Décès du Président Polonais Lech Kaczynski

Mis en ligne: 2010-04-13

"L'histoire ne se répète pas. Elle bégaye".

Avec une triste ironie, c'est cette phrase attribuée à Karl Marx qui illustre peut être le plus justement la tragédie que vient de revivre la Pologne dans la cruelle forêt de Katyn, à exactement 70 ans d'intervalle, lorsque le Tupolev Tu-154 M de la présidence polonaise s'est abimé à quelques centaines de mètres de la piste d'atterrissage.

A cette occasion, le Mémorial de Montormel - Coudehard présente ses condoléances à toute la nation Polonaise, endeuillée par la disparition tragique de son Président.


Quelques informations sur le Président Kaczynski

Lech Kaczynski Lech Aleksander Kaczyński est né le 18 juin 1949 à Varsovie. Il est diplômé de la faculté de droit de Varsovie.

Dans les années 1970, avec son frère jumeau Jaroslaw, il milite au sein de mouvements pro-démocratiques et anticommunistes en Pologne. Il épouse l'économiste Maria Mackiewicz en 1978, avec laquelle il a une fille, Marta.

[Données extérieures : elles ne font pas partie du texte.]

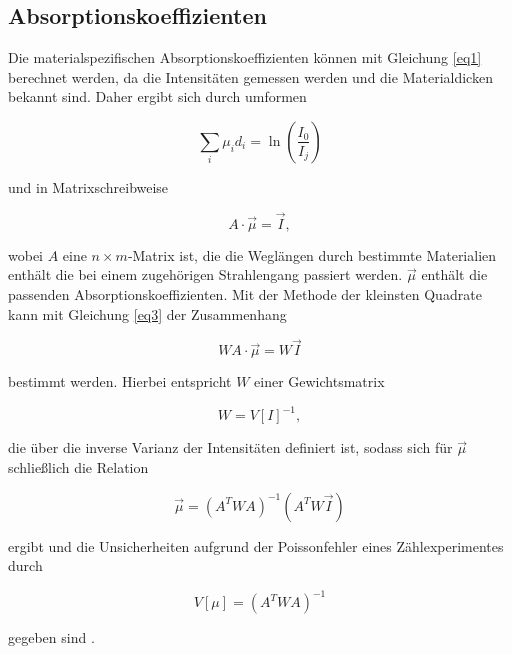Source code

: \subsection{Absorptionskoeffizienten}
\label{sec:Absorp}

Die materialspezifischen Absorptionskoeffizienten können mit Gleichung \eqref{eq1} 
berechnet werden, da die Intensitäten gemessen werden und die Materialdicken bekannt sind.
Daher ergibt sich durch umformen


\begin{equation}
	\sum_i \mu_i d_i  = \ln \left( \frac{I_0}{I_j} \right)
	\label{eq2}
\end{equation}

und in Matrixschreibweise


\begin{equation}
	A \cdot \vec{\mu} = \vec{I},
	\label{eq3}
\end{equation}

wobei $A$ eine $n \times m$-Matrix ist, die die Weglängen durch bestimmte Materialien 
enthält die bei einem zugehörigen Strahlengang passiert werden. $\vec{\mu}$ enthält die 
passenden Absorptionskoeffizienten. Mit der Methode der kleinsten Quadrate kann 
mit Gleichung \eqref{eq3} der Zusammenhang 


\begin{equation}
	WA \cdot \vec{\mu} = W \vec{I}
	\label{eq4}
\end{equation}

bestimmt werden.
Hierbei entspricht $W$ einer Gewichtsmatrix


\begin{equation}
	W = V[I]^{-1},
	\label{eq5}
\end{equation}

die über die inverse Varianz der 
Intensitäten definiert ist, sodass sich für $\vec{\mu}$ schließlich die Relation 


\begin{equation}
	\vec{\mu} = (A^{T}WA)^{-1}(A^{T}W\vec{I})
	\label{eq6}
\end{equation}

ergibt und die Unsicherheiten aufgrund der Poissonfehler eines Zählexperimentes durch


\begin{equation}
	V[\mu]= (A^{T}WA)^{-1}
	\label{eq7}
\end{equation}

gegeben sind \cite{Kerne}.
\newpage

Il devient, en août 1980, conseiller au comité de grève du chantier naval de Gdańsk et du mouvement syndical Solidarność. Durant la loi martiale imposée par le général Jaruzelski en décembre 1981, Kaczyński est emprisonné comme "élément antisocialiste".

A la légalisation de Solidarność en 1989, Lech Kaczyński devient un conseiller actif de Lech Wałęsa. Il participe aux négociations de la table ronde, qui aboutissent sur des accords entre le gouvernement et les chefs de l'opposition.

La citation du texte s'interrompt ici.